JML: ‘Maverick’ is a qualifier used by many writers to showcase your ‘name’. How much a maverick are you in this B-M-B combination? What’s your role in this? I understand that you like hyphenated expressions, as in ‘Double-Enders’. Hyphens show distinctiveness as well as a fluid commitment.

BK: Director and artistic director. A sort of amoeba, vision or is a micro- molecule, BMB is going to be a fluid project space. Like an amoeba, BMB will become multiplied by many BMBeeees'. Educating myself and others about contemporary global art, we like to bring together best Indian and International players [just like European foot ball or like our IPL], we like to pass on the ball to others.....Catch it!

JML: Well…I am good at catching/capturing sound bytes even when they are not addressed to me. Recently I overheard a couple of gallerists talking: ‘okay…now let him (Bose) face what we have been facing’. I could make out the meaning of it. You have been an artist-curator all these days. Now you are a gallerist too. How are you going to do this great balancing act? Perhaps, for you it is not a balancing act at all as you have openly stated that ‘art is money’.

BK: I love conflict, I love contradictions. I love opposites.... it is simple as that opposite attracts. We live within, hedonism and low life co exist and I enjoy and live within ambivalence. I know the game in complete form and like to be a professional player.
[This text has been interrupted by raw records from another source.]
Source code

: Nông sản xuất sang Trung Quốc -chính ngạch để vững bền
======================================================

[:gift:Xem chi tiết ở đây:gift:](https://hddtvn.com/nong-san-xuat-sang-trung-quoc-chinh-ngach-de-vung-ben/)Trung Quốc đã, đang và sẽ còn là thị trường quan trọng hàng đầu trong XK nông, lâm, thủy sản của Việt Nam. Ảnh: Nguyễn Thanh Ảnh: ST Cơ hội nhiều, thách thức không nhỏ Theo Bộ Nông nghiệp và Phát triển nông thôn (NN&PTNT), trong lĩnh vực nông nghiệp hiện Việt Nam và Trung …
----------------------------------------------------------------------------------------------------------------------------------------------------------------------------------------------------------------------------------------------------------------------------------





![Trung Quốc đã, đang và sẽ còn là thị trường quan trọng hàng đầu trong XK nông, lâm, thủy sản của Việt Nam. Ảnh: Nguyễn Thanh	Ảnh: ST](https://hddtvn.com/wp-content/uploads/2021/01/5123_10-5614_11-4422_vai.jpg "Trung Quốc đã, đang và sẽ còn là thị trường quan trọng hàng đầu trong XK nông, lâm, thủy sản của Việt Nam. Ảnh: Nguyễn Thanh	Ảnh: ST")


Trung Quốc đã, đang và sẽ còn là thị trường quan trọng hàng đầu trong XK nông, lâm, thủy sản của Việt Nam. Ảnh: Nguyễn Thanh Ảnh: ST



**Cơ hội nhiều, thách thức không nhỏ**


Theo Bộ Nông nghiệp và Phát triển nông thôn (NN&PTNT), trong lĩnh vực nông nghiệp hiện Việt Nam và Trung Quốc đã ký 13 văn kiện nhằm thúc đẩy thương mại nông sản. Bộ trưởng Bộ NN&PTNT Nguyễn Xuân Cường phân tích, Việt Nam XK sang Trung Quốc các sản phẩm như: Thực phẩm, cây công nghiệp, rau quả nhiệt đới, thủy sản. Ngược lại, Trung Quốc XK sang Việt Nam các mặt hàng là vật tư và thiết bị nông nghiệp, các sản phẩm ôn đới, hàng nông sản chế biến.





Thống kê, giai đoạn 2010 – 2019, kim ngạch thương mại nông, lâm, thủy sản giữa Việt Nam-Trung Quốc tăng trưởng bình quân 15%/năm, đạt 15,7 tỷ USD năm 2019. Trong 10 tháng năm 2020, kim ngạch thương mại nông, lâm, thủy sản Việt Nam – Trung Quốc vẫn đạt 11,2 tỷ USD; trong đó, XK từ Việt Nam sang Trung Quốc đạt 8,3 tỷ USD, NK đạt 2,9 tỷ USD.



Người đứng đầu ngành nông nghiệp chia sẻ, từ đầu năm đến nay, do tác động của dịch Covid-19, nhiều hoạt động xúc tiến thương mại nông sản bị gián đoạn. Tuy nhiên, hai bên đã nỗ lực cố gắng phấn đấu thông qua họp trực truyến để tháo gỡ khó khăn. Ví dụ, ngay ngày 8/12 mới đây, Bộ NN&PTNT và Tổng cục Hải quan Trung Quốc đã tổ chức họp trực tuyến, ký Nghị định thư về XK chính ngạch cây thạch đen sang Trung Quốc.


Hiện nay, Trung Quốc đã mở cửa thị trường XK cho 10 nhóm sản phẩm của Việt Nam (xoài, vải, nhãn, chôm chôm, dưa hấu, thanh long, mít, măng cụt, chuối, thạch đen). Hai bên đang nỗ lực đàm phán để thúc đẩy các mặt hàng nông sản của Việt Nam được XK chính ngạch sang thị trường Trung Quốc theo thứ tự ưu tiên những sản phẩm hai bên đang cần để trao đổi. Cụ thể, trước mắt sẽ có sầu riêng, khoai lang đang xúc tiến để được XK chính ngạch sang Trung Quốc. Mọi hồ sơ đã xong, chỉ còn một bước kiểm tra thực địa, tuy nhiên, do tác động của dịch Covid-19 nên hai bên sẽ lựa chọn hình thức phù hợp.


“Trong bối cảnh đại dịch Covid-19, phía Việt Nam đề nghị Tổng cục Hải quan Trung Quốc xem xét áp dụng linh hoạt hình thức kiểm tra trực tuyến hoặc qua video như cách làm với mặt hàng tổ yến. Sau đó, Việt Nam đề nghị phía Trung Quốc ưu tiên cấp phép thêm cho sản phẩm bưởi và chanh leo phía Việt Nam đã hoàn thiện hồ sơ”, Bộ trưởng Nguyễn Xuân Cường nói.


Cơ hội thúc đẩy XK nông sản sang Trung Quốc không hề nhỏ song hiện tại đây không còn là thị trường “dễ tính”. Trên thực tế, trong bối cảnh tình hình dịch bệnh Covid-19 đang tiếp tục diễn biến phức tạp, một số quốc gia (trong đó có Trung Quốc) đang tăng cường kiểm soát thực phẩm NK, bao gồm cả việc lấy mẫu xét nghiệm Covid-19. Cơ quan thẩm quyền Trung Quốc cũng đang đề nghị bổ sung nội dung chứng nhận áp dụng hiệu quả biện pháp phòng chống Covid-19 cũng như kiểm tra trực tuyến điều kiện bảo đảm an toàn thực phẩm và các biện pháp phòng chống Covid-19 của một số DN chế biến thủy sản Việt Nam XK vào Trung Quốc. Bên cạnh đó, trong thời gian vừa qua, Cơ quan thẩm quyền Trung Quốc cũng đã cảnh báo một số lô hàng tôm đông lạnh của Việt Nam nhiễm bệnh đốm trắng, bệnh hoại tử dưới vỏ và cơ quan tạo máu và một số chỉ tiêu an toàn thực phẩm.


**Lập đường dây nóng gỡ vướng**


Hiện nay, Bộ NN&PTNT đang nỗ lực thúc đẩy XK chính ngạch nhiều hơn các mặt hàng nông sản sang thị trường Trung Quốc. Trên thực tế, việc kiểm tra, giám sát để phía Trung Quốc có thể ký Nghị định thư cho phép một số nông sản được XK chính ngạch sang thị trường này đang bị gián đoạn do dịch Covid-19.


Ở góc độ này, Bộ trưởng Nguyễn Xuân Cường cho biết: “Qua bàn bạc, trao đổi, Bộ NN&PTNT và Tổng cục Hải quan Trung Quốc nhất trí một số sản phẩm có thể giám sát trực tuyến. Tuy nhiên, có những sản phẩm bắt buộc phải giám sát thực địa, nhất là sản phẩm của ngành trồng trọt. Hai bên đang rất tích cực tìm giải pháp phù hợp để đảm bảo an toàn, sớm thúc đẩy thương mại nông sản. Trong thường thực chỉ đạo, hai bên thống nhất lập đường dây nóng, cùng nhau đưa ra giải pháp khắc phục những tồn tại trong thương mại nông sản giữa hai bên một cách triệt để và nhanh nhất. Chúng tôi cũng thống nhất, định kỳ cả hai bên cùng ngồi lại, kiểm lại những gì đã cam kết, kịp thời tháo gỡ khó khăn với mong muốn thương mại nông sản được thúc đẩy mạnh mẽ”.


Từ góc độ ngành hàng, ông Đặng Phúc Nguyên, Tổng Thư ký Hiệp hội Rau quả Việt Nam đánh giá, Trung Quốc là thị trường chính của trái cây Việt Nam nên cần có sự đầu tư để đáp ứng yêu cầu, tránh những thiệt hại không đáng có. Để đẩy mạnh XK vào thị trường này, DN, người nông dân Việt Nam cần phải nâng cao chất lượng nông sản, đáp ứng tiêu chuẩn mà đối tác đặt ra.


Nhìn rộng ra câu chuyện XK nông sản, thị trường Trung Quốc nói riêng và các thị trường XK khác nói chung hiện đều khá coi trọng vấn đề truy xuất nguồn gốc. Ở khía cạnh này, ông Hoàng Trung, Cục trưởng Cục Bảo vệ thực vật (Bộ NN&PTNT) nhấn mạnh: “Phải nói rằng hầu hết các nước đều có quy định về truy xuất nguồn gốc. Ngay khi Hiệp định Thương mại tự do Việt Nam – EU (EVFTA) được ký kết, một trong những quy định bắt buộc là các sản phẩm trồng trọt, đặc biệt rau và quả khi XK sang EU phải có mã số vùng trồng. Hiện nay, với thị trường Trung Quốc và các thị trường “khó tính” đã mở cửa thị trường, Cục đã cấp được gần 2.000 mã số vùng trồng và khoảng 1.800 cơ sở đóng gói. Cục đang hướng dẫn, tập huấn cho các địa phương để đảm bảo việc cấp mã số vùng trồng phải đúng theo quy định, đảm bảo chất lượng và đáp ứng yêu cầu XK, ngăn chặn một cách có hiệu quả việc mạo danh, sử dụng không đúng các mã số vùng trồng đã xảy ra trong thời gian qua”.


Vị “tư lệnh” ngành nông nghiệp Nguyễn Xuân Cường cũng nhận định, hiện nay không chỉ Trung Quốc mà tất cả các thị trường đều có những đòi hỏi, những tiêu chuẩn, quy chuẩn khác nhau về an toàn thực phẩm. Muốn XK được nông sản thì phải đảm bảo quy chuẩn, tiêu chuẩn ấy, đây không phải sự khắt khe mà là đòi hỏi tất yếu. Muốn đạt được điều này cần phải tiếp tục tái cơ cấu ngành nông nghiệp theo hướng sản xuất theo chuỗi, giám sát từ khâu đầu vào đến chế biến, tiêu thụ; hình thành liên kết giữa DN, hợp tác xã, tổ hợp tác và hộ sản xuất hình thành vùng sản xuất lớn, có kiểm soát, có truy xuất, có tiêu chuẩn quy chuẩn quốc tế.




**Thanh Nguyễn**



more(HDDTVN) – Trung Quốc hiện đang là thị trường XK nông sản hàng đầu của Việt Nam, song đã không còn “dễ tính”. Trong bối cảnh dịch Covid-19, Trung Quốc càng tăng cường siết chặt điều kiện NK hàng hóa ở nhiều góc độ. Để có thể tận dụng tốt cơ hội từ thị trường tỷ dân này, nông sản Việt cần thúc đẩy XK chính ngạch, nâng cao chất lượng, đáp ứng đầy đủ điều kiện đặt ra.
My strong belief is that we are no more local, we are global and global players in every sense.

JML:
I believe you have a different model for BMB Gallery. For example, you have invited Shaheen Merali to curate a show with artists from different countries. Perhaps in India, Sakshi Gallery, Mumbai started bringing international artists in curated shows without this definitive tag of ‘South East Asian Art’. You seem to be taking it to a different level. For me it is like producing the ‘international’ within the ‘national’ discourse of art. Could you please elaborate?

BK: BMB policy is to bring together the Self and the Other. It is difficult to bring a museum quality project to India. One of the most important reasons is that our import export duty of art is so high; if we are exporting an art work to UK is only 5% of the value of an art work and for the same stuff, import tax in India is 20%. If we want to bring or send a show, it is so difficult in India. If I am successful in any field then it is simple as that I worked passionately, diligently and above all love. LOVE is my mantra to face obstacles. Live life king size!
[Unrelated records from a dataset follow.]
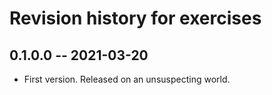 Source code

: # Revision history for exercises

## 0.1.0.0 -- 2021-03-20

* First version. Released on an unsuspecting world.
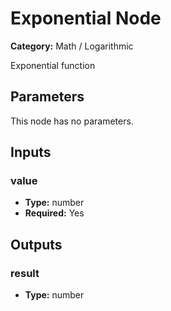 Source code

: 
# Exponential Node

**Category:** Math / Logarithmic

Exponential function

## Parameters

This node has no parameters.

## Inputs


### value
- **Type:** number
- **Required:** Yes



## Outputs


### result
- **Type:** number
JML: I am curious to know about your role in BMB not as one of the three ‘directors’ but as the ‘curator-director’. Will you be curating shows for BMB?
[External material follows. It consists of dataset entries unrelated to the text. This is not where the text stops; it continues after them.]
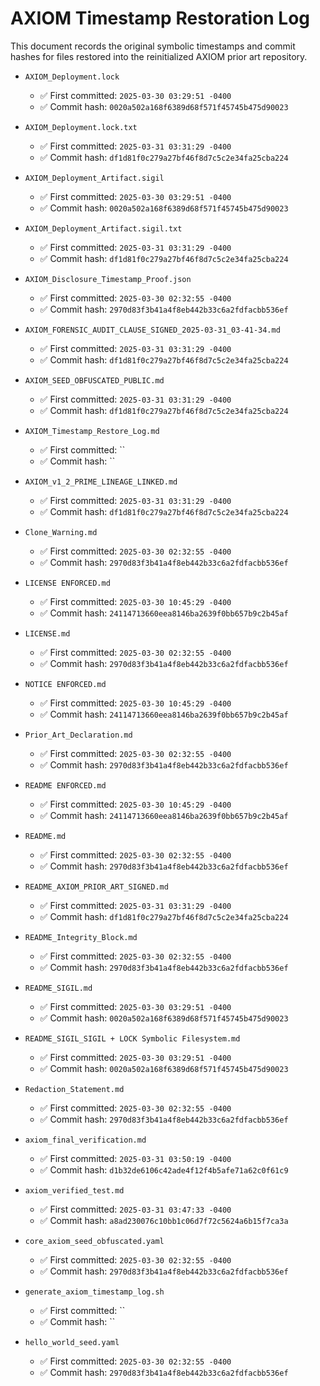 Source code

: # AXIOM Timestamp Restoration Log

This document records the original symbolic timestamps and commit hashes
for files restored into the reinitialized AXIOM prior art repository.

- `AXIOM_Deployment.lock`
  - ✅ First committed: `2025-03-30 03:29:51 -0400`
  - ✅ Commit hash: `0020a502a168f6389d68f571f45745b475d90023`

- `AXIOM_Deployment.lock.txt`
  - ✅ First committed: `2025-03-31 03:31:29 -0400`
  - ✅ Commit hash: `df1d81f0c279a27bf46f8d7c5c2e34fa25cba224`

- `AXIOM_Deployment_Artifact.sigil`
  - ✅ First committed: `2025-03-30 03:29:51 -0400`
  - ✅ Commit hash: `0020a502a168f6389d68f571f45745b475d90023`

- `AXIOM_Deployment_Artifact.sigil.txt`
  - ✅ First committed: `2025-03-31 03:31:29 -0400`
  - ✅ Commit hash: `df1d81f0c279a27bf46f8d7c5c2e34fa25cba224`

- `AXIOM_Disclosure_Timestamp_Proof.json`
  - ✅ First committed: `2025-03-30 02:32:55 -0400`
  - ✅ Commit hash: `2970d83f3b41a4f8eb442b33c6a2fdfacbb536ef`

- `AXIOM_FORENSIC_AUDIT_CLAUSE_SIGNED_2025-03-31_03-41-34.md`
  - ✅ First committed: `2025-03-31 03:31:29 -0400`
  - ✅ Commit hash: `df1d81f0c279a27bf46f8d7c5c2e34fa25cba224`

- `AXIOM_SEED_OBFUSCATED_PUBLIC.md`
  - ✅ First committed: `2025-03-31 03:31:29 -0400`
  - ✅ Commit hash: `df1d81f0c279a27bf46f8d7c5c2e34fa25cba224`

- `AXIOM_Timestamp_Restore_Log.md`
  - ✅ First committed: ``
  - ✅ Commit hash: ``

- `AXIOM_v1_2_PRIME_LINEAGE_LINKED.md`
  - ✅ First committed: `2025-03-31 03:31:29 -0400`
  - ✅ Commit hash: `df1d81f0c279a27bf46f8d7c5c2e34fa25cba224`

- `Clone_Warning.md`
  - ✅ First committed: `2025-03-30 02:32:55 -0400`
  - ✅ Commit hash: `2970d83f3b41a4f8eb442b33c6a2fdfacbb536ef`

- `LICENSE ENFORCED.md`
  - ✅ First committed: `2025-03-30 10:45:29 -0400`
  - ✅ Commit hash: `24114713660eea8146ba2639f0bb657b9c2b45af`

- `LICENSE.md`
  - ✅ First committed: `2025-03-30 02:32:55 -0400`
  - ✅ Commit hash: `2970d83f3b41a4f8eb442b33c6a2fdfacbb536ef`

- `NOTICE ENFORCED.md`
  - ✅ First committed: `2025-03-30 10:45:29 -0400`
  - ✅ Commit hash: `24114713660eea8146ba2639f0bb657b9c2b45af`

- `Prior_Art_Declaration.md`
  - ✅ First committed: `2025-03-30 02:32:55 -0400`
  - ✅ Commit hash: `2970d83f3b41a4f8eb442b33c6a2fdfacbb536ef`

- `README ENFORCED.md`
  - ✅ First committed: `2025-03-30 10:45:29 -0400`
  - ✅ Commit hash: `24114713660eea8146ba2639f0bb657b9c2b45af`

- `README.md`
  - ✅ First committed: `2025-03-30 02:32:55 -0400`
  - ✅ Commit hash: `2970d83f3b41a4f8eb442b33c6a2fdfacbb536ef`

- `README_AXIOM_PRIOR_ART_SIGNED.md`
  - ✅ First committed: `2025-03-31 03:31:29 -0400`
  - ✅ Commit hash: `df1d81f0c279a27bf46f8d7c5c2e34fa25cba224`

- `README_Integrity_Block.md`
  - ✅ First committed: `2025-03-30 02:32:55 -0400`
  - ✅ Commit hash: `2970d83f3b41a4f8eb442b33c6a2fdfacbb536ef`

- `README_SIGIL.md`
  - ✅ First committed: `2025-03-30 03:29:51 -0400`
  - ✅ Commit hash: `0020a502a168f6389d68f571f45745b475d90023`

- `README_SIGIL_SIGIL + LOCK Symbolic Filesystem.md`
  - ✅ First committed: `2025-03-30 03:29:51 -0400`
  - ✅ Commit hash: `0020a502a168f6389d68f571f45745b475d90023`

- `Redaction_Statement.md`
  - ✅ First committed: `2025-03-30 02:32:55 -0400`
  - ✅ Commit hash: `2970d83f3b41a4f8eb442b33c6a2fdfacbb536ef`

- `axiom_final_verification.md`
  - ✅ First committed: `2025-03-31 03:50:19 -0400`
  - ✅ Commit hash: `d1b32de6106c42ade4f12f4b5afe71a62c0f61c9`

- `axiom_verified_test.md`
  - ✅ First committed: `2025-03-31 03:47:33 -0400`
  - ✅ Commit hash: `a8ad230076c10bb1c06d7f72c5624a6b15f7ca3a`

- `core_axiom_seed_obfuscated.yaml`
  - ✅ First committed: `2025-03-30 02:32:55 -0400`
  - ✅ Commit hash: `2970d83f3b41a4f8eb442b33c6a2fdfacbb536ef`

- `generate_axiom_timestamp_log.sh`
  - ✅ First committed: ``
  - ✅ Commit hash: ``

- `hello_world_seed.yaml`
  - ✅ First committed: `2025-03-30 02:32:55 -0400`
  - ✅ Commit hash: `2970d83f3b41a4f8eb442b33c6a2fdfacbb536ef`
BK: Yes, I will be programming shows and also finding new ways of bringing projects and others together.

JML: Another interesting thought coming to my mind is that of your participation as an ‘artist’ in the shows held by BMB Gallery. Will you apply some kind of self censorship, when it comes to your participation in the shows?

BK: Fluid policy, an open policy.

JML:
Artists are increasingly becoming aware of the role of money in their private and public life. What kind of business model you have in hand (that may be a secret now!) to keep the price of art up as done by Bodhi in the previous years?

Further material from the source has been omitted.